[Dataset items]
%%
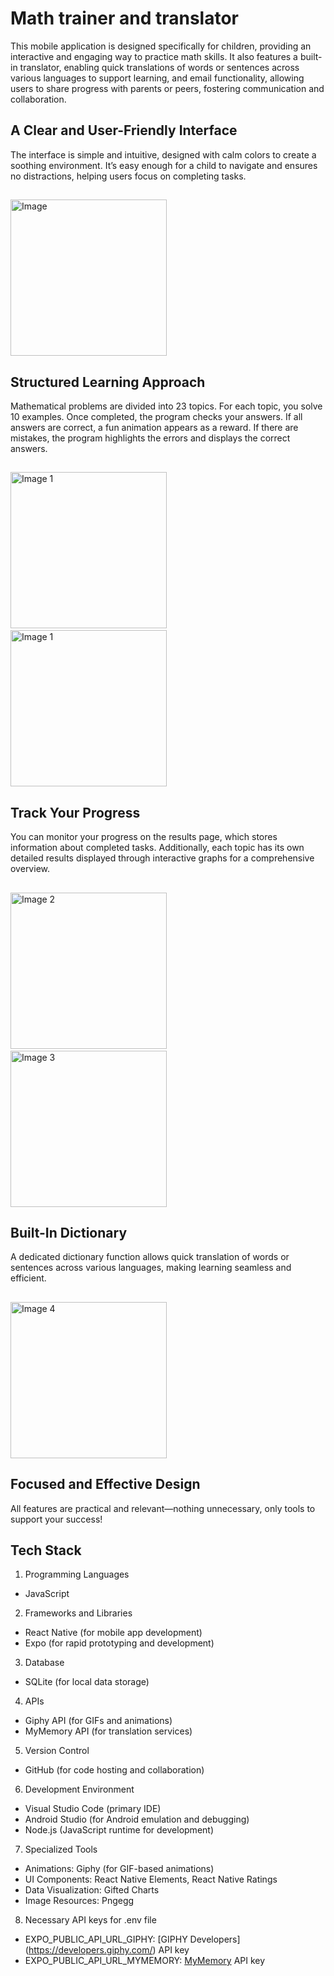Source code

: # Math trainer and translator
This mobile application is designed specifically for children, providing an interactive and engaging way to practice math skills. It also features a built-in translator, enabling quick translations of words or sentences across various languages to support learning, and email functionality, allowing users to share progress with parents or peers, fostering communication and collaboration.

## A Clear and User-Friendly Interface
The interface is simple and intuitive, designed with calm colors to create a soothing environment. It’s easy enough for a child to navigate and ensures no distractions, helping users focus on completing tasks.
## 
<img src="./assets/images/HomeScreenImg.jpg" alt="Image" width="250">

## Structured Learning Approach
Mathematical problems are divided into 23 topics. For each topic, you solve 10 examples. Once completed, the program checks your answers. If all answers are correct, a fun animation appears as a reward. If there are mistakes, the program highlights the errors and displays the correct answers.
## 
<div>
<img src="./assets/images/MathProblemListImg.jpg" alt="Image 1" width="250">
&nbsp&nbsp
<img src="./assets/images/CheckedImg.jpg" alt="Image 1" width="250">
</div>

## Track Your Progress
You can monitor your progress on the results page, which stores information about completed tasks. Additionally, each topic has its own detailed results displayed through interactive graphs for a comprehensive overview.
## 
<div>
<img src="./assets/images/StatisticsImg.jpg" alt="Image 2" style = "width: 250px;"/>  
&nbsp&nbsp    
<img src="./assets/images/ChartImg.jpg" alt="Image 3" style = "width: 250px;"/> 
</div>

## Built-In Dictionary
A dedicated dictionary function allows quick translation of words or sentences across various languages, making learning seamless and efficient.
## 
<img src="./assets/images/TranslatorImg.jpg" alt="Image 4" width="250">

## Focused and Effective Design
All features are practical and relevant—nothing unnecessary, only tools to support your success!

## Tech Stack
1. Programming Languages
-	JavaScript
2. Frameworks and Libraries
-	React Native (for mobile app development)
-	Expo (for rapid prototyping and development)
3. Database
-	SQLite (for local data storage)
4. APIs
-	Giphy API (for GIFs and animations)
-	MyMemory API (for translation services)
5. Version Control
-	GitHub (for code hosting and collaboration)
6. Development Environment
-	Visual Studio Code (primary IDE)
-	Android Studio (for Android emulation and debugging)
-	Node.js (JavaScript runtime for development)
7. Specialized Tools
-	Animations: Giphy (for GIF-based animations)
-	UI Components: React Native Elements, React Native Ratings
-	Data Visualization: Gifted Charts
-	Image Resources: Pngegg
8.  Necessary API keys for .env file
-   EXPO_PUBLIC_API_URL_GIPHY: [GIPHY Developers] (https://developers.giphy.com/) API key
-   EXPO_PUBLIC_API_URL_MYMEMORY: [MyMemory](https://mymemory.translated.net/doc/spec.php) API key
%%
▸ **Instructions for the task**:
Where does the string "https" occur in the data above? Copy every line that holds it.

▸ **Response to the task**:
-   EXPO_PUBLIC_API_URL_GIPHY: [GIPHY Developers] (https://developers.giphy.com/) API key
-   EXPO_PUBLIC_API_URL_MYMEMORY: [MyMemory](https://mymemory.translated.net/doc/spec.php) API key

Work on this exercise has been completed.